Bias Is Real—but Not Unique to AI, and Often More Fixable
The writers cite well-known studies showing bias in clinical AI models, including the 2021 Nature Medicine paper on chest X-ray algorithms and disparities in breast cancer screening tools. These findings are real and serious.
But three points are consistently missed:
Human clinicians exhibit persistent and well-documented bias.
Decades of evidence show that Black patients, women, Medicaid recipients, and low-income patients receive worse pain management, fewer diagnostic tests, and lower-quality care from human providers. A landmark 2016 study in PNAS found that medical trainees held false beliefs about biological differences between Black and white patients, directly affecting treatment decisions.Algorithmic bias is auditable; human bias often is not.
AI systems can be evaluated, stress-tested, retrained, and monitored in ways individual clinician behavior cannot. The appropriate response to biased models is not blanket execution-it is better data, transparency, and governance.Workforce problems are getting worse, not better.
Without advancements in productivity, it’s the people least able to advocate for themselves that will increasingly get left out.
Recent evidence shows progress. A 2024 Lancet Digital Health review found that when models are trained on more representative datasets and evaluated with subgroup performance reporting, disparities can be significantly reduced or eliminated. Bias is not inevitable; we need to work with broad populations to reduce it.
The False Choice Between AI and Human Care
The writers frame AI and human care as mutually exclusive. That framing is not supported by evidence and is unlikely to be how the world works going forward.
The strongest results come from AI-augmented care, not AI replacing clinicians. A 2023 study in Health Affairs showed that AI-supported primary care teams improved chronic disease management outcomes while reducing clinician burnout—particularly in under-resourced settings. We are all going to get a blend of clinicians, team members and technology depending on the situation. Low income people aren’t getting inferior care in these models.
For communities facing clinician shortages, long wait times, and fragmented care, insisting on a “human-only” standard that does not exist in practice risks preserving scarcity rather than alleviating it.
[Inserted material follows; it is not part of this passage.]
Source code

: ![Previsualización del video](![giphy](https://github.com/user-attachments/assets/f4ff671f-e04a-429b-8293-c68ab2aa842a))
For communities facing clinician shortages, long wait times, and fragmented care, insisting on a “human-only” standard that does not exist in practice risks preserving scarcity rather than alleviating it.
A Better Standard: Choice, Transparency, and Inclusion
Equity does not mean shielding people from tools others are using successfully. It means:
Giving people choice in whether and how they use AI
Being transparent about limitations and risks
Including impacted communities in design and evaluation
Ensuring AI adds to, not subtracts from, human care
Refusing to deploy AI in low-income or unhoused populations until it is “perfect” guarantees those populations will be last to benefit—just as they have been with telehealth, digital portals, and specialty care access.